Сейчас для неё существует только один верный выход — уйти прочь, не вернуться, оставить их с собой наедине, оказаться там, где она была кому-то нужной, в объятиях Арии, например, два месяца назад, в квартире своих дедушек, что показывают ей старые фотографии и рисунки, которым вот уже под сотню лет, в компании своих единственных друзей в лице меча, щита и черного голубоглазого кота. А может, лучше всего там, где все такие же, как она?
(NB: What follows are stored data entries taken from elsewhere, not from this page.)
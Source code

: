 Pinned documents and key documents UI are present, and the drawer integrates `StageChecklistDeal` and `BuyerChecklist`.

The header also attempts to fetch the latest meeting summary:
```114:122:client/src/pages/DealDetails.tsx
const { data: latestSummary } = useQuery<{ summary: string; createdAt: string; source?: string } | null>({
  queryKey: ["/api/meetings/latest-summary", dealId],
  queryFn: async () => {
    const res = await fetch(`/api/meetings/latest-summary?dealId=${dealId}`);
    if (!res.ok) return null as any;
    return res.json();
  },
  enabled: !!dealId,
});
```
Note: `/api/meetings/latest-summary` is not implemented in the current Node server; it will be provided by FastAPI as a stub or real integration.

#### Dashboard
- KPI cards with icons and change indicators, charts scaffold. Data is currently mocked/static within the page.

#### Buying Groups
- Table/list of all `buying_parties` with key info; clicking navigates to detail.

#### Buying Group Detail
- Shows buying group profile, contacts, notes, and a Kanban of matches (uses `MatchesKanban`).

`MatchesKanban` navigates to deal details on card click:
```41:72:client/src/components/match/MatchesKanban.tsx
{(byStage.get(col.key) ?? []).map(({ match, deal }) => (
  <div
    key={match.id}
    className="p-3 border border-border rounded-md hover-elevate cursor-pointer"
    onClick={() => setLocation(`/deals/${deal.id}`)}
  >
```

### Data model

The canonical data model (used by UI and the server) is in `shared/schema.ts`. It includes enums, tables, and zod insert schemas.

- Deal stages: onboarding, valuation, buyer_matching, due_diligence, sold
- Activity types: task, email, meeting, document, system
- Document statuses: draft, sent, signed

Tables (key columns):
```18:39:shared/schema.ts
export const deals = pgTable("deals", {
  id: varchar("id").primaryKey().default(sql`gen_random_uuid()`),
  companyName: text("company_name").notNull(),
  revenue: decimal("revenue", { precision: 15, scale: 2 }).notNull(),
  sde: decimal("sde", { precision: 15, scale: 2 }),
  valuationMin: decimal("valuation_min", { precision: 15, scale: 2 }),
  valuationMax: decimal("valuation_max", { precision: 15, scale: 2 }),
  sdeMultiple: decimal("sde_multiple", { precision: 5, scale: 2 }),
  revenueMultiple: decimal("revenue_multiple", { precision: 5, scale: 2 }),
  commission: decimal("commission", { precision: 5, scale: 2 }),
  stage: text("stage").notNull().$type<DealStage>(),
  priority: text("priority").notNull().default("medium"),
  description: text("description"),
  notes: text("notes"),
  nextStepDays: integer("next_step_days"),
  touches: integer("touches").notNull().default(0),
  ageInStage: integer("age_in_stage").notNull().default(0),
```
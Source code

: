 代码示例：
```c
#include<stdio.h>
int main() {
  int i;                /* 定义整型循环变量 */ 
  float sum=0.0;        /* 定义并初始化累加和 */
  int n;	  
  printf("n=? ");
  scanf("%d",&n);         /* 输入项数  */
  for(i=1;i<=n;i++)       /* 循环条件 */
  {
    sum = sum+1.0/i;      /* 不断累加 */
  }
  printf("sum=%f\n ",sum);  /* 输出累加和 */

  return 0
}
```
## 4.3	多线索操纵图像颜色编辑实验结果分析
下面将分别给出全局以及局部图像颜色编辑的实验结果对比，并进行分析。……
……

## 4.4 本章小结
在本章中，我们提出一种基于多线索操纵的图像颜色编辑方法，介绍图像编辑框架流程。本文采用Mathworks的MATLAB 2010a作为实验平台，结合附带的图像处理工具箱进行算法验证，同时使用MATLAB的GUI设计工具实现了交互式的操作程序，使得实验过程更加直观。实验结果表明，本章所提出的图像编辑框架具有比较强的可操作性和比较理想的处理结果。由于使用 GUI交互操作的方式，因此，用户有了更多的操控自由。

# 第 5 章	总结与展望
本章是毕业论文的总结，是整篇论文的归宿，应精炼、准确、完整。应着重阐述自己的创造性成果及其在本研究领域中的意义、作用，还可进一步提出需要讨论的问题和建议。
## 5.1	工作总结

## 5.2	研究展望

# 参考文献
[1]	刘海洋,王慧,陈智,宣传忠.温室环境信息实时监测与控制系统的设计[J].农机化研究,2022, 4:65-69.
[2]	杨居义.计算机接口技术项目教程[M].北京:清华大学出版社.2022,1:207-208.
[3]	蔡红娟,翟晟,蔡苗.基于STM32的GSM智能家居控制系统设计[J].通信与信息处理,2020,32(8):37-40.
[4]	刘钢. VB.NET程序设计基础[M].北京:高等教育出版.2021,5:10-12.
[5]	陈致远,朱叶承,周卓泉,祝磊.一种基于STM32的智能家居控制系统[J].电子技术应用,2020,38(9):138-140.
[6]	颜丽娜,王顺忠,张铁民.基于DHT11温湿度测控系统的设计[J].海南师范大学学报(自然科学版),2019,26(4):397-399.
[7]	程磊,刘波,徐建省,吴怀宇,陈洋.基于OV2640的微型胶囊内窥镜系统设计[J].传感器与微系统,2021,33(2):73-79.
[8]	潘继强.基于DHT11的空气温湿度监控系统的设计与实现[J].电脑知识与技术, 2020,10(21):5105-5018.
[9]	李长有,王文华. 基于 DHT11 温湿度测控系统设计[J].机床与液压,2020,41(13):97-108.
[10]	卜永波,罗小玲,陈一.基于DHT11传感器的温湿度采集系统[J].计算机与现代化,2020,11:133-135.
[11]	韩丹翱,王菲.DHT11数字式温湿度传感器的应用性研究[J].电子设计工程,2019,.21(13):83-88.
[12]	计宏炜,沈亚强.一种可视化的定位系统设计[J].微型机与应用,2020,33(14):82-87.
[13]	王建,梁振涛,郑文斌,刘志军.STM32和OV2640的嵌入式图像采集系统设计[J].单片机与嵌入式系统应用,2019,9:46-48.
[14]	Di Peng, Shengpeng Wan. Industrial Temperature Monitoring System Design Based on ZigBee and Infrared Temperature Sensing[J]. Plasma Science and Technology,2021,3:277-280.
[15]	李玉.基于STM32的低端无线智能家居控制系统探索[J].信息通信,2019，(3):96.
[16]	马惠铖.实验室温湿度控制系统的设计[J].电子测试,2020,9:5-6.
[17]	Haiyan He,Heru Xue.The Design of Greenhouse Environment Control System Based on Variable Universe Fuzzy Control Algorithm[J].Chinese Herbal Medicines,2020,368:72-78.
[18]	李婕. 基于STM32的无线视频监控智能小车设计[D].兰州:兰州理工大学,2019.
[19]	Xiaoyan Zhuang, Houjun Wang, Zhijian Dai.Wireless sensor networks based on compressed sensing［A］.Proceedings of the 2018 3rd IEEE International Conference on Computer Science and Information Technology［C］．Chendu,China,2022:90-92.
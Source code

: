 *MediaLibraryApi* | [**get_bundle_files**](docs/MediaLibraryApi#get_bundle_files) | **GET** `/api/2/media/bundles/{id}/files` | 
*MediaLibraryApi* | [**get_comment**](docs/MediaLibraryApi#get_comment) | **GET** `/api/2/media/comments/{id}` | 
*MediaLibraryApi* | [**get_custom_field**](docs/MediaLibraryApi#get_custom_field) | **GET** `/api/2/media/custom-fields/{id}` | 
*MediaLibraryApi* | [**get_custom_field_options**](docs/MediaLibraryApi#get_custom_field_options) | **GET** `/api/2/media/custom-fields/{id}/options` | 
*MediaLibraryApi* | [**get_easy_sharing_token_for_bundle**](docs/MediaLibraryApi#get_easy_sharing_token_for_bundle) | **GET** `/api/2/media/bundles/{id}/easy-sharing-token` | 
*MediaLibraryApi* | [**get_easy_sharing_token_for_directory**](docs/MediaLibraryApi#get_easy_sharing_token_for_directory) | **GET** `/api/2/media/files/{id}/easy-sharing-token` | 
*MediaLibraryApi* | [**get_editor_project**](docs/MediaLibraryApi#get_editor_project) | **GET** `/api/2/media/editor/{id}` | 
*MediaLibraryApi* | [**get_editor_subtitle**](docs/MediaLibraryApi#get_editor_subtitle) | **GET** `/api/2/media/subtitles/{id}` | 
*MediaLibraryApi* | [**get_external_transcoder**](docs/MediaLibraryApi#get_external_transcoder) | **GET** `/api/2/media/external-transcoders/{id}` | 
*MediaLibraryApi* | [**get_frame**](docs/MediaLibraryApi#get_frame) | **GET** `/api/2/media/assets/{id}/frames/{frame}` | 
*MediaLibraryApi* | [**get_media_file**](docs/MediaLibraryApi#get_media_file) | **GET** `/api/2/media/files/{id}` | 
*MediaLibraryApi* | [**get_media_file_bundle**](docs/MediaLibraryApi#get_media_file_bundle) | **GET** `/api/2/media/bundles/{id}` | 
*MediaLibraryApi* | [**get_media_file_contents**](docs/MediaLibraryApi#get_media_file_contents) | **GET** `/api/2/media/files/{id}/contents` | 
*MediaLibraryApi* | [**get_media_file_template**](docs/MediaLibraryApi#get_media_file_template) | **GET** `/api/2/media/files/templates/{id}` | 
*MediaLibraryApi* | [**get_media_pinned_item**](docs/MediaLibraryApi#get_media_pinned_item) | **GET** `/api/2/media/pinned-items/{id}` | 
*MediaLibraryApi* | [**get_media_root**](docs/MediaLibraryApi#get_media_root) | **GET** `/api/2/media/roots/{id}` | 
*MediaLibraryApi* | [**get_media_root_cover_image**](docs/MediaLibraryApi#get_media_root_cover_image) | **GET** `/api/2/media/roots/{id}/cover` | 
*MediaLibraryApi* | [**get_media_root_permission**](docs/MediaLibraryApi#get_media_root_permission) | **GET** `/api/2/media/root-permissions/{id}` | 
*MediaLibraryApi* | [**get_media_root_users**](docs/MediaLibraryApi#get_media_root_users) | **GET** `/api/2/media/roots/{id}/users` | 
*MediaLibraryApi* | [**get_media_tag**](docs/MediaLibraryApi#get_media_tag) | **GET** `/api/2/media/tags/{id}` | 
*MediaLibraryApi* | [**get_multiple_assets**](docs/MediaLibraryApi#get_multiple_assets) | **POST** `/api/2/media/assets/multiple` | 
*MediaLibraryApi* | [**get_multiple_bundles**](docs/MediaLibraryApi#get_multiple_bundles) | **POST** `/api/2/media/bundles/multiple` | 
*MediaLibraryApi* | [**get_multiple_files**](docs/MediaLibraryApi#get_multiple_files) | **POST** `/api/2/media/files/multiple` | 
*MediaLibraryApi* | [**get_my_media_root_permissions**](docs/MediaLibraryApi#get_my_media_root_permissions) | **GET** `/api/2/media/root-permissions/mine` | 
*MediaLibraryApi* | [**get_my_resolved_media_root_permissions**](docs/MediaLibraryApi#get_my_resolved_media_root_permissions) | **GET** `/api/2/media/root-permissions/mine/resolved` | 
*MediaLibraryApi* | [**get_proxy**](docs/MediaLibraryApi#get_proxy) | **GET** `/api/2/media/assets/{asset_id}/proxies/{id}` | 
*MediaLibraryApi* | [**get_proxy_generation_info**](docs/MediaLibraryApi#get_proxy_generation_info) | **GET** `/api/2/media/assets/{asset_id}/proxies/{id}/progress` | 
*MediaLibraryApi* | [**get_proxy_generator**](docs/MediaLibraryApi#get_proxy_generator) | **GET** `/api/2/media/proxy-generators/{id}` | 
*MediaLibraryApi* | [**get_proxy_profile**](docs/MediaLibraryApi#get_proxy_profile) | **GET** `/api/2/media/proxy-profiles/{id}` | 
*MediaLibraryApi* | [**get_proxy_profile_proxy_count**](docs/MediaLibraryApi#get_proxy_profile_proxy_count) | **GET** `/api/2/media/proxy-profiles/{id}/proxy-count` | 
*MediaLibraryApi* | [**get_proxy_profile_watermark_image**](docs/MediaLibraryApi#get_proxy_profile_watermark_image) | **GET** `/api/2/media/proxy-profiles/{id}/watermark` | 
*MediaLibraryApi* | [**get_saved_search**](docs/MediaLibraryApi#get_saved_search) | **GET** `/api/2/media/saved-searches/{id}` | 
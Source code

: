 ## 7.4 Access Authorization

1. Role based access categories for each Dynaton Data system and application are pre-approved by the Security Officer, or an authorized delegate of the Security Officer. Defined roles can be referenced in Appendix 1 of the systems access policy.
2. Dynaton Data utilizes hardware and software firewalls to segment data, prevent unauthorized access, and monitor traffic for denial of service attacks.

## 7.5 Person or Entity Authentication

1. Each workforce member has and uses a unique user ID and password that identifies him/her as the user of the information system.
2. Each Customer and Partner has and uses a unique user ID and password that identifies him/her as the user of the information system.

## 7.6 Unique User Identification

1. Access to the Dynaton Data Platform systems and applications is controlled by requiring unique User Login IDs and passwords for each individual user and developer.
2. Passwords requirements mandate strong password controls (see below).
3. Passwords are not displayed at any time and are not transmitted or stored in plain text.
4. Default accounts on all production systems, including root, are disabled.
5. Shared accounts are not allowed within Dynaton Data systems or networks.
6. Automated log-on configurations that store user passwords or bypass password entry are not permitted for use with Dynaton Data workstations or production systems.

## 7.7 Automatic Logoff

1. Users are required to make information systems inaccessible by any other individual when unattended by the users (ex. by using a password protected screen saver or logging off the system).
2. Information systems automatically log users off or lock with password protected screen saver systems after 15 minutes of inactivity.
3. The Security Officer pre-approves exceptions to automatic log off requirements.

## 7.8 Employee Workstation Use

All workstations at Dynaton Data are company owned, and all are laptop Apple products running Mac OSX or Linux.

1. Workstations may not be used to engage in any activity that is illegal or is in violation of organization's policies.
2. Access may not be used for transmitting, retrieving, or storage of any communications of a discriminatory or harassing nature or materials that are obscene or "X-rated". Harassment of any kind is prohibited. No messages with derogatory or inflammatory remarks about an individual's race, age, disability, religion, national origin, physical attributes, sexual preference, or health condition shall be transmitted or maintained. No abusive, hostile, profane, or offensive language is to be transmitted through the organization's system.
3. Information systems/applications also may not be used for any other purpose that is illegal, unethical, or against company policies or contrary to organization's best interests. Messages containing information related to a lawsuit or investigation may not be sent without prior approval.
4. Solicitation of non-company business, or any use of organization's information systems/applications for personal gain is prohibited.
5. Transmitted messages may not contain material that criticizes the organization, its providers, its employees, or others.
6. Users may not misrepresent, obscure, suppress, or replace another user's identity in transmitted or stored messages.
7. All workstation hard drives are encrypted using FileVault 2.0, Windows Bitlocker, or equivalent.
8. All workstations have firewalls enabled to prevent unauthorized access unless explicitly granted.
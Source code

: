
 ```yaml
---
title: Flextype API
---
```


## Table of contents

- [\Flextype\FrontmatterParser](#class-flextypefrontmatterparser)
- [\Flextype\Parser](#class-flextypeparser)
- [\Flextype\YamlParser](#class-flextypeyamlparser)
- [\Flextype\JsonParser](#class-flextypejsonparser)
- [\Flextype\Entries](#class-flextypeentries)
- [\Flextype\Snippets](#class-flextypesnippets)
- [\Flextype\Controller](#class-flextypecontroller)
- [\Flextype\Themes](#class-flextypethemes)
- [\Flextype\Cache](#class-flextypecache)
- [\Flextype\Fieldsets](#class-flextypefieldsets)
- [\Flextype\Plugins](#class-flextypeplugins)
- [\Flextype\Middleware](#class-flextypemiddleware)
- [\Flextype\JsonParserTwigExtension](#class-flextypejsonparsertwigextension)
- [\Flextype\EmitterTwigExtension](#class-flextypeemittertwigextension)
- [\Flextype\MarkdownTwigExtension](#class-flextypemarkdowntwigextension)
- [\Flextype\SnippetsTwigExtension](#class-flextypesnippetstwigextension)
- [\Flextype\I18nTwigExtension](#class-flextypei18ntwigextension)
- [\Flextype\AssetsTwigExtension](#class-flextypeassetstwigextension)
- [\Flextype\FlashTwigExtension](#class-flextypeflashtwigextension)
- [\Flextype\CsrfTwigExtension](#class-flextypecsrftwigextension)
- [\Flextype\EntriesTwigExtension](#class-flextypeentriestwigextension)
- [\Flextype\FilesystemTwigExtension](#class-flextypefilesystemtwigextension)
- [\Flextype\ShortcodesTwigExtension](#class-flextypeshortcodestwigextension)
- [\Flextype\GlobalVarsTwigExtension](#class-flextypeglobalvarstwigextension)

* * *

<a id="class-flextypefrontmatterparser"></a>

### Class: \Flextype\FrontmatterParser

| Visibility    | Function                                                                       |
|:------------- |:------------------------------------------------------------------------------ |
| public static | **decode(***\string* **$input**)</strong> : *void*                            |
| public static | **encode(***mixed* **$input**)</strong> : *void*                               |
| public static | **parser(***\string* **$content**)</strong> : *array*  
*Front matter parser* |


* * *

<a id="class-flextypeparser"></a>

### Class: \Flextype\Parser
В холодном и таинственном мире монстров, утративших короля. Что будет, подари она им королеву, подарив и безопасность тем, кого она всем холодным сердцем любит?

***

Асгард невыносимо холоден в белые ночи, свойственные для севера. Сияние пропадает, наверное, с начала весны до конца лета, а осенью иногда возвращается. Сейчас тонкие разноцветные иглы, что словно шелк устилали небо, не виднелись даже если присматриваться, а Фриде так не хватало хоть немного света именно сейчас, луча, что подсказал бы ей, куда деваться. Ария выставила её за дверь, и расплакавшись, принцесса убедилась, что ей точно пора уходить. Она смотрела вдаль, на море, разглядывая свои жесткие руки, с мозолями и ссадинами, что Кэрри бережно заклеивала пастырями уже не первую неделю. Девушка вздохнула, спрыгнула с камня, на котором сидела, и приземлилась черными сапогами в песок, который тут же загрязнил их. Локисдоттир устало вздохнула, отряхнула одежды, которые впервые за много лет были не платьями, а одним из папиных старых костюмов, только плащ не зеленый или изумрудный, как он любил, а голубой, как глаза Элис. Фрида не хотела уходить в Йотунхейм одна, поэтому взяла с собой то, что всяко напомнит о доме, с какой бы силой она не скучала.